Comparison of mean change from baseline between antireflux therapy and placebo groups revealed significant reduction in daytime asthma symptom score (17.4% vs 8.9%), nighttime asthma symptom score (19.6% vs 5.4%), reflux symptom score (8.7% vs 1.6%) and rescue medication use (23.2% vs 3.1%) after antireflux therapy compared to mean change in placebo group (P < 0.001). There was significant improvement in morning PEFR (7.9% vs 0.2%), evening PEFR (9.8% vs 0.5%), FEV1 (11.1% vs 3.78%) and FVC (9.3% vs 1.52%) in the antireflux therapy group compared to placebo on comparing the mean change from baseline after 16 wk (P < 0.01).
Combined therapy with Ome and Dom in adult asthmatics with gastroesophageal reflux may be beneficial by reducing asthma symptoms, rescuing medication use, and improving pulmonary function.
研究奥美拉唑(Ome)与多潘立酮(Dom)联合治疗对伴有胃食管反流的哮喘患者哮喘症状及肺功能的影响。
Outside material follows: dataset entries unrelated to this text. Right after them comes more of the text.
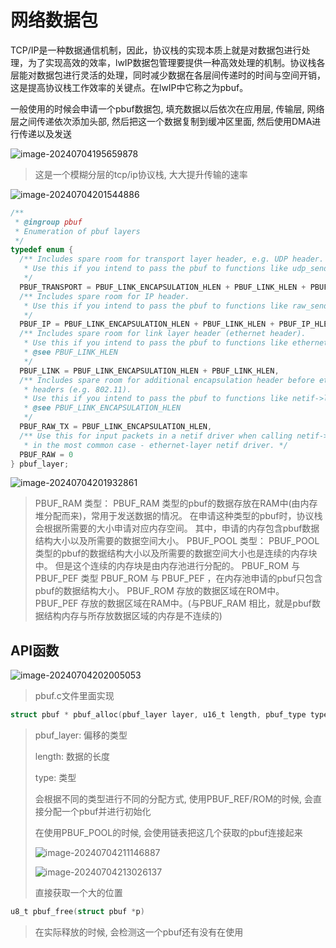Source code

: # 网络数据包

TCP/IP是一种数据通信机制，因此，协议栈的实现本质上就是对数据包进行处理，为了实现高效的效率，lwIP数据包管理要提供一种高效处理的机制。协议栈各层能对数据包进行灵活的处理，同时减少数据在各层间传递时的时间与空间开销，这是提高协议栈工作效率的关键点。在lwIP中它称之为pbuf。

一般使用的时候会申请一个pbuf数据包, 填充数据以后依次在应用层, 传输层, 网络层之间传递依次添加头部, 然后把这一个数据复制到缓冲区里面, 然后使用DMA进行传递以及发送

![image-20240704195659878](https://picture-01-1316374204.cos.ap-beijing.myqcloud.com/image/202407041956931.png)

> 这是一个模糊分层的tcp/ip协议栈, 大大提升传输的速率

![image-20240704201544886](https://picture-01-1316374204.cos.ap-beijing.myqcloud.com/image/202407042015012.png)

```c
/**
 * @ingroup pbuf
 * Enumeration of pbuf layers
 */
typedef enum {
  /** Includes spare room for transport layer header, e.g. UDP header.
   * Use this if you intend to pass the pbuf to functions like udp_send().
   */
  PBUF_TRANSPORT = PBUF_LINK_ENCAPSULATION_HLEN + PBUF_LINK_HLEN + PBUF_IP_HLEN + PBUF_TRANSPORT_HLEN,
  /** Includes spare room for IP header.
   * Use this if you intend to pass the pbuf to functions like raw_send().
   */
  PBUF_IP = PBUF_LINK_ENCAPSULATION_HLEN + PBUF_LINK_HLEN + PBUF_IP_HLEN,
  /** Includes spare room for link layer header (ethernet header).
   * Use this if you intend to pass the pbuf to functions like ethernet_output().
   * @see PBUF_LINK_HLEN
   */
  PBUF_LINK = PBUF_LINK_ENCAPSULATION_HLEN + PBUF_LINK_HLEN,
  /** Includes spare room for additional encapsulation header before ethernet
   * headers (e.g. 802.11).
   * Use this if you intend to pass the pbuf to functions like netif->linkoutput().
   * @see PBUF_LINK_ENCAPSULATION_HLEN
   */
  PBUF_RAW_TX = PBUF_LINK_ENCAPSULATION_HLEN,
  /** Use this for input packets in a netif driver when calling netif->input()
   * in the most common case - ethernet-layer netif driver. */
  PBUF_RAW = 0
} pbuf_layer;
```

![image-20240704201932861](https://picture-01-1316374204.cos.ap-beijing.myqcloud.com/image/202407042019943.png)

> PBUF_RAM 类型：
> PBUF_RAM 类型的pbuf的数据存放在RAM中(由内存堆分配而来)，常用于发送数据的情况。
> 在申请这种类型的pbuf时，协议栈会根据所需要的大小申请对应内存空间。
> 其中，申请的内存包含pbuf数据结构大小以及所需要的数据空间大小。
> PBUF_POOL 类型：
> PBUF_POOL类型的pbuf的数据结构大小以及所需要的数据空间大小也是连续的内存块中。
> 但是这个连续的内存块是由内存池进行分配的。
> PBUF_ROM 与 PBUF_PEF 类型
> PBUF_ROM 与 PBUF_PEF ，在内存池申请的pbuf只包含pbuf的数据结构大小。
> PBUF_ROM 存放的数据区域在ROM中。
> PBUF_PEF 存放的数据区域在RAM中。(与PBUF_RAM 相比，就是pbuf数据结构内存与所存放数据区域的内存是不连续的)

## API函数

![image-20240704202005053](https://picture-01-1316374204.cos.ap-beijing.myqcloud.com/image/202407042020206.png)

> pbuf.c文件里面实现

```c
struct pbuf * pbuf_alloc(pbuf_layer layer, u16_t length, pbuf_type type)
```

> pbuf_layer: 偏移的类型
>
> length: 数据的长度
>
> type: 类型
>
> 会根据不同的类型进行不同的分配方式, 使用PBUF_REF/ROM的时候, 会直接分配一个pbuf并进行初始化
>
> 在使用PBUF_POOL的时候, 会使用链表把这几个获取的pbuf连接起来
>
> ![image-20240704211146887](https://picture-01-1316374204.cos.ap-beijing.myqcloud.com/image/202407042111941.png)
>
> ![image-20240704213026137](https://picture-01-1316374204.cos.ap-beijing.myqcloud.com/image/202407042130199.png)
>
> 直接获取一个大的位置

```c
u8_t pbuf_free(struct pbuf *p)
```

> 在实际释放的时候, 会检测这一个pbuf还有没有在使用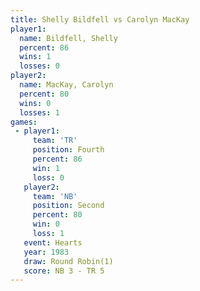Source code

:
 ```yaml
---
title: Shelly Bildfell vs Carolyn MacKay
player1:                
  name: Bildfell, Shelly
  percent: 86           
  wins: 1               
  losses: 0             
player2:                
  name: MacKay, Carolyn 
  percent: 80           
  wins: 0               
  losses: 1             
games:
 - player1:          
     team: 'TR'      
     position: Fourth
     percent: 86     
     win: 1          
     loss: 0         
   player2:          
     team: 'NB'      
     position: Second
     percent: 80     
     win: 0          
     loss: 1         
   event: Hearts       
   year: 1983          
   draw: Round Robin(1)
   score: NB 3 - TR 5  
---
```

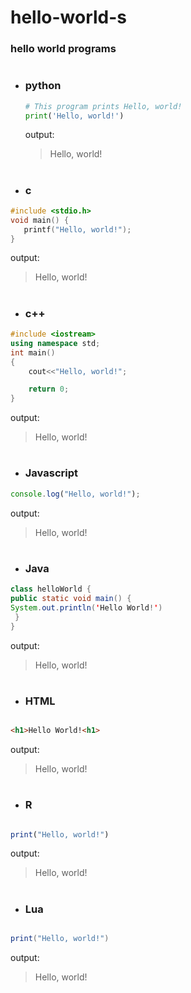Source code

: # hello-world-s

### hello world programs
#

- ### python 
 
  ```python
  # This program prints Hello, world!
  print('Hello, world!')
  ```
  output:
  > Hello, world!
  
  #

- ### c

```c
#include <stdio.h>
void main() {
   printf("Hello, world!");
}
```
output:
> Hello, world!

#

- ### c++

```c++
#include <iostream>
using namespace std;
int main()
{
    cout<<"Hello, world!";

    return 0;
}
```
output:
> Hello, world!

#

- ### Javascript

```javascript
console.log("Hello, world!");
```
output:
> Hello, world!

#

- ### Java

```java
class helloWorld {
public static void main() {
System.out.println('Hello World!')
 }
}
```

output:
> Hello, world!

#

- ### HTML

```HTML

<h1>Hello World!<h1>
 ```
 
output:
> Hello, world!
 
 
 
#

- ### R

```R

print("Hello, world!")
 ```
 
output:
> Hello, world!

#

- ### Lua

```lua

print("Hello, world!")
 ```
 
output:
> Hello, world!

#
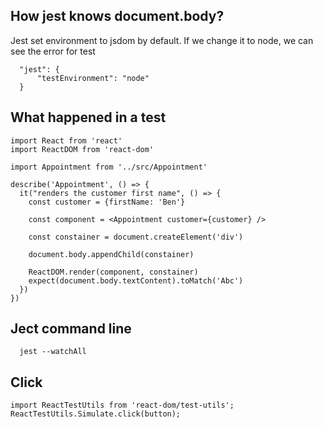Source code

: ## How jest knows document.body?
Jest set environment to jsdom by default. If we change it to node, we can see the error for test
```
  "jest": {
      "testEnvironment": "node"
  }
```


## What happened in a test
```
import React from 'react'
import ReactDOM from 'react-dom'

import Appointment from '../src/Appointment'

describe('Appointment', () => {
  it("renders the customer first name", () => {
    const customer = {firstName: 'Ben'}

    const component = <Appointment customer={customer} />

    const constainer = document.createElement('div')

    document.body.appendChild(constainer)

    ReactDOM.render(component, constainer)
    expect(document.body.textContent).toMatch('Abc')
  })
})
```


## Ject command line 
```
  jest --watchAll
```

## Click
```
import ReactTestUtils from 'react-dom/test-utils';
ReactTestUtils.Simulate.click(button);
```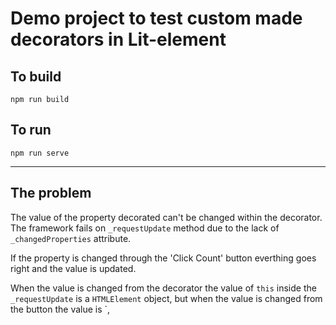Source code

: # Demo project to test custom made decorators in Lit-element

## To build
```
npm run build
```

## To run
```
npm run serve
```
---

## The problem
The value of the property decorated can't be changed within the decorator. The framework fails on `_requestUpdate` method due to the lack of `_changedProperties` attribute.

If the property is changed through the 'Click Count' button everthing goes right and the value is updated.

When the value is changed from the decorator the value of `this` inside the `_requestUpdate` is a `HTMLElement` object, but when the value is changed from the button the value is `<my-element></my-element>,
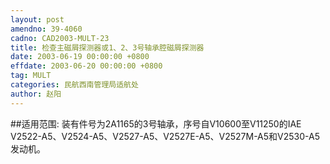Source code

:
 ```yaml
---
layout: post
amendno: 39-4060
cadno: CAD2003-MULT-23
title: 检查主磁屑探测器或1、2、3号轴承腔磁屑探测器
date: 2003-06-19 00:00:00 +0800
effdate: 2003-06-20 00:00:00 +0800
tag: MULT
categories: 民航西南管理局适航处
author: 赵阳
---
```


##适用范围:
装有件号为2A1165的3号轴承，序号自V10600至V11250的IAE V2522-A5、V2524-A5、V2527-A5、V2527E-A5、V2527M-A5和V2530-A5发动机。


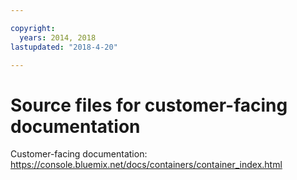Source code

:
 ```yaml
---

copyright:
  years: 2014, 2018
lastupdated: "2018-4-20"

---
```


# Source files for customer-facing documentation

Customer-facing documentation: https://console.bluemix.net/docs/containers/container_index.html



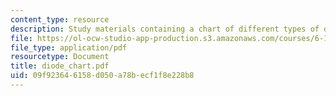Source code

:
 ```yaml
---
content_type: resource
description: Study materials containing a chart of different types of diodes.
file: https://ol-ocw-studio-app-production.s3.amazonaws.com/courses/6-101-introductory-analog-electronics-laboratory-spring-2007/09f923646158d050a78becf1f8e228b8_diode_chart.pdf
file_type: application/pdf
resourcetype: Document
title: diode_chart.pdf
uid: 09f92364-6158-d050-a78b-ecf1f8e228b8
---
```

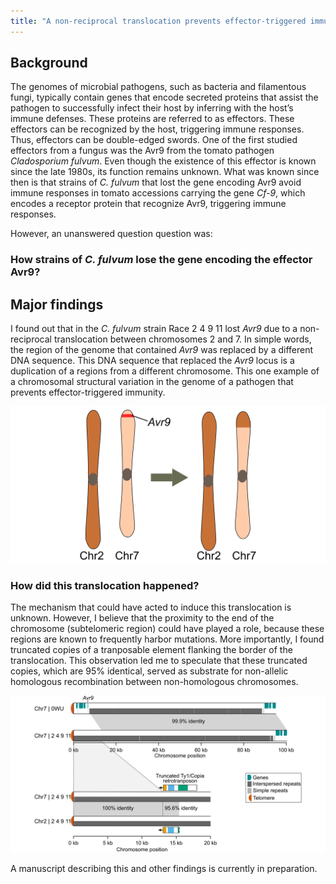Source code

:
 ```yaml
---
title: "A non-reciprocal translocation prevents effector-triggered immunity"
---
```



## Background
The genomes of microbial pathogens, such as bacteria and filamentous fungi, typically contain genes that encode secreted proteins that assist the pathogen to successfully infect their host by inferring with the host’s immune defenses. These proteins are referred to as effectors. These effectors can be recognized by the host, triggering immune responses. Thus, effectors can be double-edged swords. One of the first studied effectors from a fungus was the Avr9 from the tomato pathogen *Cladosporium fulvum*. Even though the existence of this effector is known since the late 1980s, its function remains unknown. What was known since then is that strains of *C. fulvum* that lost the gene encoding Avr9 avoid immune responses in tomato accessions carrying the gene *Cf-9*, which encodes a receptor protein that recognize Avr9, triggering immune responses.

However, an unanswered question question was:

### How strains of *C. fulvum* lose the gene encoding the effector Avr9?


## Major findings
I found out that in the *C. fulvum* strain Race 2 4 9 11 lost *Avr9* due to a non-reciprocal translocation between chromosomes 2 and 7. In simple words, the region of the genome that contained *Avr9* was replaced by a different DNA sequence. This DNA sequence that replaced the *Avr9* locus is a duplication of a regions from a different chromosome. This one example of a chromosomal structural variation in the genome of a pathogen that prevents effector-triggered immunity.

![text](../images/nonredicprocal_translocation.png "Translocation")


### How did this translocation happened?

The mechanism that could have acted to induce this translocation is unknown. However, I believe that the proximity to the end of the chromosome (subtelomeric region) could have played a role, because these regions are known to frequently harbor mutations. More importantly, I found truncated copies of a tranposable element flanking the border of the translocation. This observation led me to speculate that these truncated copies, which are 95% identical, served as substrate for non-allelic homologous recombination between non-homologous chromosomes.


![text](../images/avr9_loci.png "avr9")

A manuscript describing this and other findings is currently in preparation.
选取198例经24小时食管pH监测确诊为胃食管反流的哮喘患者,随机分为两组(1:1双盲随机分组),分别接受每日2次、每次20mg的Ome及每日3次、每次10mg的Dom治疗或安慰剂治疗,疗程16周。在基线期及治疗16周后进行肺功能测定。主要观察指标为:每日白天及夜间哮喘症状评分的均值。每日反流症状评分的均值、作为急救药物使用的沙丁胺醇(使用剂量)、白天及夜间呼气峰值流速(PEFR)、支气管扩张剂使用后第1秒用力呼气容积(FEV1)及支气管扩张剂使用后用力肺活量(FVC)为次要观察指标。
与安慰剂组相比,抗反流治疗组从基线期开始的平均变化比较显示,抗反流治疗后白天哮喘症状评分(17.4%对8.9%)、夜间哮喘症状评分(19.6%对5.4%)、反流症状评分(8.7%对1.6%)及急救药物使用(23.2%对3.1%)均显著降低(P<0.001)。与安慰剂组相比,抗反流治疗组在治疗16周后从基线期开始的平均变化比较显示,早晨PEFR(7.9%对0.2%)、晚上PEFR(9.8%对0.5%)、FEV1(11.1%对3.78%)及FVC(9.3%对1.52%)均有显著改善(P<0.01)。
对于伴有胃食管反流的成年哮喘患者,Ome与Dom联合治疗可能通过减轻哮喘症状、减少急救药物使用及改善肺功能而有益。